トーヤアキラの一日 54 - 55


(54)
全ての疑問が解けるまでアキラは真剣な表情でマウスをクリックし続け、検索し終わると
背もたれに体重を預けて深く溜息をついた。
果たしてヒカルがこの行為を受け入れてくれるだろうか?アキラは心身共に、ヒカルを
傷つける事は絶対にしたくないと思っていたが、ヒカルを手に入れたい想いは具体的な
知識を得た事でさらに強くなっていく。想像するだけで、さっきのお互いを慰め合う
行為で得た快感以上の火種が体に宿るのを感じて体が疼く。
アキラは再びマウスに手をかけて準備行動を起こし始めた。


PCに向かって夢中で棋譜整理をしていたアキラが、思い出したように時計を見ると、
すでに10時を回っていた。
───早く来ないかな・・・・・
そう思いながら今日の天気予報をチェックしているとチャイムが鳴った。
───!!来た!!
アキラは急いで印鑑と封筒を探すが、机の上に見当たらない。
───??あれ??何処だ?
アキラはアイスクリームをしまう時に台所に置き忘れて来た事を思い出して、慌てて
台所に向かう。その間もチャイムは鳴り続け、外から声がする。
「塔矢さ〜ん!山猫宅急便で〜す!」
台所に置いてあった印鑑と封筒を握り締めてアキラは玄関に向かって走るが、ピカピカに
磨かれた廊下で滑って転びそうになってしまう。
「塔矢さ〜ん!!」
「・・ハイ!!今行きます!」
と大声で返事をしながら、アキラはいつに無く慌てている自分が滑稽で思わず苦笑する。


(55)
玄関の戸を開けると配達員が伝票を見ながら事務的に話しかける。
「代金引換のお荷物です。えーっと、PC備品で、代金は9922円ですけど・・」
そう言いながらアキラの顔を見て確認を求める。
配達員は品物がPC備品だと思っており、本当の中身を知るわけが無いのに、アキラは
顔が紅潮するのが分かり、心拍数も上がって落ち着かない。
「あ、はい。これ・・・・代金です。9922円」
「はい、どーも。丁度ですね。認印もお願いします。はい、これが商品です」
と言ってアキラに商品を手渡した。アキラは受け取りながら印鑑を差し出す。
「はい、どーも。
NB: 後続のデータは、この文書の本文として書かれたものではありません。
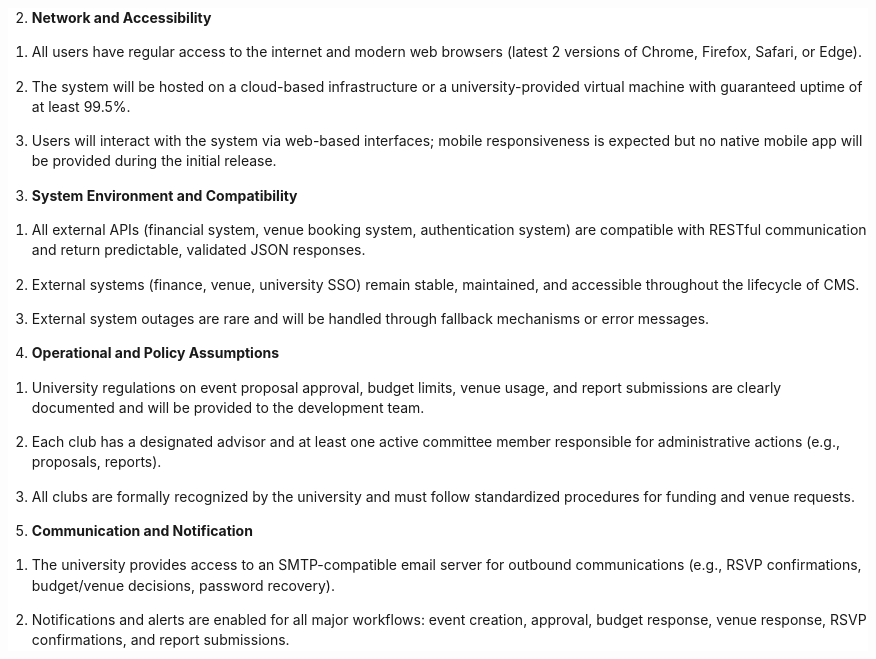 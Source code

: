 

2.  **Network and Accessibility**



1)  All users have regular access to the internet and modern web
    browsers (latest 2 versions of Chrome, Firefox, Safari, or Edge).

2)  The system will be hosted on a cloud-based infrastructure or a
    university-provided virtual machine with guaranteed uptime of at
    least 99.5%.

3)  Users will interact with the system via web-based interfaces; mobile
    responsiveness is expected but no native mobile app will be provided
    during the initial release.



3.  **System Environment and Compatibility**



1)  All external APIs (financial system, venue booking system,
    authentication system) are compatible with RESTful communication and
    return predictable, validated JSON responses.

2)  External systems (finance, venue, university SSO) remain stable,
    maintained, and accessible throughout the lifecycle of CMS.

3)  External system outages are rare and will be handled through
    fallback mechanisms or error messages.



4.  **Operational and Policy Assumptions**



1)  University regulations on event proposal approval, budget limits,
    venue usage, and report submissions are clearly documented and will
    be provided to the development team.

2)  Each club has a designated advisor and at least one active committee
    member responsible for administrative actions (e.g., proposals,
    reports).

3)  All clubs are formally recognized by the university and must follow
    standardized procedures for funding and venue requests.



5.  **Communication and Notification**



1)  The university provides access to an SMTP-compatible email server
    for outbound communications (e.g., RSVP confirmations, budget/venue
    decisions, password recovery).

2)  Notifications and alerts are enabled for all major workflows: event
    creation, approval, budget response, venue response, RSVP
    confirmations, and report submissions.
これが領収書になりますので」
配達員は印鑑と領収書を手渡すとすぐに門の外に消えて行った。

アキラは戸を閉めて鍵をかけると、荷物を大事そうに抱えて自室へと向かった。
開けられていた窓と障子を閉めて荷物を机の上に置く。
絶対に自分で受け取らなければいけない代金引換の荷物は初めてではないが、なぜか
今回は落ち着かない。外からでは中身が分からない事を箱の全体を眺め回して確かめて
から、ガムテープを丁寧に剥がした。
箱を開けると、空気を入れて膨らませた透明のクッションが沢山入っていた。
アキラはそれを掻き分けて手探りで中身を引っ張り出すと、ゼリータイプのローション
三本と透明のケースに入れられた品物が出て来た。
アキラは自分で頼んだにも拘らず、不思議そうな表情でその品物をじっと眺めた。
───何だかいやに輝いているな・・・・・一、二、三、四、五、六、七。・・・七個か。
アキラはパッケージを開けると、現物を手にした。
添え付けの電池を装填してスイッチを入れると、いきなり意外に大きな音がして驚いた。
スイッチを小から中に、中から大にすると大きな振動で手が震える。
これを使った時のヒカルの反応を想像すると、自然に顔が緩んで、夜が待ちきれなくなる。